Stored records
[Start of section]

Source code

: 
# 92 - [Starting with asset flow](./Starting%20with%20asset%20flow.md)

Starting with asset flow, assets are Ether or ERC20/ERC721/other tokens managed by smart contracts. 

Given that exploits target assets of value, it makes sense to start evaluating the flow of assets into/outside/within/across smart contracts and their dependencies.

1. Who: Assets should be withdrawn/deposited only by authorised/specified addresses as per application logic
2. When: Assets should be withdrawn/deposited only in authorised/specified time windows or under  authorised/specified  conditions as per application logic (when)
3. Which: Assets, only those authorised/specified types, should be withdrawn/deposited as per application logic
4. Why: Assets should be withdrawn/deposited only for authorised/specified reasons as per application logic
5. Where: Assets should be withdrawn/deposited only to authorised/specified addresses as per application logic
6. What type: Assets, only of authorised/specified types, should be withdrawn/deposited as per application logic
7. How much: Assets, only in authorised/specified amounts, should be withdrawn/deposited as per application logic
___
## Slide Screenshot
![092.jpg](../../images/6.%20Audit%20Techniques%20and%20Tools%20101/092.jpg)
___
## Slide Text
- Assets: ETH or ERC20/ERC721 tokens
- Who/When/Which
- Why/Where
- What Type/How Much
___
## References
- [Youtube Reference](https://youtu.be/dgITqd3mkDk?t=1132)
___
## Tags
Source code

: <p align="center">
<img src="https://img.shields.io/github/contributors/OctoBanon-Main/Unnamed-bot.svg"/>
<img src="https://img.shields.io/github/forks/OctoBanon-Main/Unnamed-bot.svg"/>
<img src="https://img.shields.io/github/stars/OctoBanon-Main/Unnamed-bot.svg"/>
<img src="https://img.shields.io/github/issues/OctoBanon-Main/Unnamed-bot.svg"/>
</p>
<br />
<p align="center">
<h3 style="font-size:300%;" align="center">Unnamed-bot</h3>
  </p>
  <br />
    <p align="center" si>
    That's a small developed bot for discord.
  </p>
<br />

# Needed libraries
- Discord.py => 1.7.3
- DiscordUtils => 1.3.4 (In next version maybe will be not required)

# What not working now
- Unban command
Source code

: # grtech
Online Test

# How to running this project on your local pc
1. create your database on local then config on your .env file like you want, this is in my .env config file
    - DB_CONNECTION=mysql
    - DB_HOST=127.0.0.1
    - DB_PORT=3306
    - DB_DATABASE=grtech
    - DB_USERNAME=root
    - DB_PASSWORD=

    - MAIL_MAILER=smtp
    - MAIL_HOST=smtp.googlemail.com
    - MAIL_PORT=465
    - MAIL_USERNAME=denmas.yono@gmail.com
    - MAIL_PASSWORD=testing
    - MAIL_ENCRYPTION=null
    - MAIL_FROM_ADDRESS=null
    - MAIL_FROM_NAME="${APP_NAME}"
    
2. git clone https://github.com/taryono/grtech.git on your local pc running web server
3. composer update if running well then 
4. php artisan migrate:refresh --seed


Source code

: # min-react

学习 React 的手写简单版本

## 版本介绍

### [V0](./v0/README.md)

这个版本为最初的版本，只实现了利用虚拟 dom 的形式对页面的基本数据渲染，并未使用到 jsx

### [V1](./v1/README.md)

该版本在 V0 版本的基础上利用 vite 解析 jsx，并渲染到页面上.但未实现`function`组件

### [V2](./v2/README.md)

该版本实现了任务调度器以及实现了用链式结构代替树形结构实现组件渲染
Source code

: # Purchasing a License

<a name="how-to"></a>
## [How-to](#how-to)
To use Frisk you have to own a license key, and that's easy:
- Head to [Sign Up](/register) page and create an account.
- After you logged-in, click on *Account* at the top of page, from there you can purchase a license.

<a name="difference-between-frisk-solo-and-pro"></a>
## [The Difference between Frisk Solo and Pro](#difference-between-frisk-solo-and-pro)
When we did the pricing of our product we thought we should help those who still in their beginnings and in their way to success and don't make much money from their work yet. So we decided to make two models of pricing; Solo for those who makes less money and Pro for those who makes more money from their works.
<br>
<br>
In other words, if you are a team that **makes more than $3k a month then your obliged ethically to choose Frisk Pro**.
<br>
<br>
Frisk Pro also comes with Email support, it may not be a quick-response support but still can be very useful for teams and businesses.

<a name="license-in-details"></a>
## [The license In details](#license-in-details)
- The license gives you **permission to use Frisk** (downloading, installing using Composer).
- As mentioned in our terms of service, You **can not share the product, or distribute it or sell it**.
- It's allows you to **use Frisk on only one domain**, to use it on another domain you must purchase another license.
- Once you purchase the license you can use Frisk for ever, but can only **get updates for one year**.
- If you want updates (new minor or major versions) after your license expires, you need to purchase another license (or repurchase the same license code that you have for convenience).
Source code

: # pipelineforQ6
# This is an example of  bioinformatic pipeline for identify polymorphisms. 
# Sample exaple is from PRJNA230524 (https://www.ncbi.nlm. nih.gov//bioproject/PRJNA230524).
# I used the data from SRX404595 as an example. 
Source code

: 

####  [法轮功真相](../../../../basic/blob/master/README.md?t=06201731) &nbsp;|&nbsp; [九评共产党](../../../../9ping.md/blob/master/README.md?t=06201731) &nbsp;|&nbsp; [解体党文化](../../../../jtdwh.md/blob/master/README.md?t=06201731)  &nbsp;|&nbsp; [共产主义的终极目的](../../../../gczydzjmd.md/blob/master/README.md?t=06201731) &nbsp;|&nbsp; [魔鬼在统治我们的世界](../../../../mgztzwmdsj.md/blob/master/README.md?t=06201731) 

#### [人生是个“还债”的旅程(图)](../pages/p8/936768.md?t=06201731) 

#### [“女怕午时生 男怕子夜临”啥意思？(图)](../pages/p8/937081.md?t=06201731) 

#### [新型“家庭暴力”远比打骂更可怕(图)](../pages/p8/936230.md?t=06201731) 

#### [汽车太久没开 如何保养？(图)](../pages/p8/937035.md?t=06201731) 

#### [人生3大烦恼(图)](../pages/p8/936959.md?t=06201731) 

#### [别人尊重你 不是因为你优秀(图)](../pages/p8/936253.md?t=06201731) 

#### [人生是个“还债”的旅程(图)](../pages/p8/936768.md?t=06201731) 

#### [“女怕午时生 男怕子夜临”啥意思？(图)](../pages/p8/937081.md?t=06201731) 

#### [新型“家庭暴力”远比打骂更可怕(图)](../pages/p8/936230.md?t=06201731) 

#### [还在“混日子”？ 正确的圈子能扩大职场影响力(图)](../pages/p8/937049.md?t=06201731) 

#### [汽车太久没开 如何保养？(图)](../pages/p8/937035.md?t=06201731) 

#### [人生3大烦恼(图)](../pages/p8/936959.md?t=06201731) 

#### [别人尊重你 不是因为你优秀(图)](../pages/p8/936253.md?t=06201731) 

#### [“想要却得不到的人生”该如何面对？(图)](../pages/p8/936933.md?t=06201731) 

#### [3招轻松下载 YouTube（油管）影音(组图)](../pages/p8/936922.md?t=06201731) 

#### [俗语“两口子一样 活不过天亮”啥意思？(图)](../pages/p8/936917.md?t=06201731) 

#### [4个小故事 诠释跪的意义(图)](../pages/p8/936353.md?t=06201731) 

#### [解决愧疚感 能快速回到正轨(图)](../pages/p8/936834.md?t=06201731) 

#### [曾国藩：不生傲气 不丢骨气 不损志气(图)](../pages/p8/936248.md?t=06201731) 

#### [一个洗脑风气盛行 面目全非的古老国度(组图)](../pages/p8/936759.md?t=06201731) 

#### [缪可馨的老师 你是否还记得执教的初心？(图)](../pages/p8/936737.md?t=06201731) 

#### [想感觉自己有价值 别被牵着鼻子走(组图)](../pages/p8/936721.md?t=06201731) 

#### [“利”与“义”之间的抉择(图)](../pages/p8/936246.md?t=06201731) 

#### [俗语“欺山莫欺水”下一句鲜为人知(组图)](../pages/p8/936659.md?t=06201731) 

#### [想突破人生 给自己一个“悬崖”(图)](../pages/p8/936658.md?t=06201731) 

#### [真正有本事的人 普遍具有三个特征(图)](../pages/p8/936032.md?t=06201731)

[End of section]

> What you need to do
Copy whichever lines of the records above contain the word "grtech".

> Result
: # grtech
    - DB_DATABASE=grtech
2. git clone https://github.com/taryono/grtech.git on your local pc running web server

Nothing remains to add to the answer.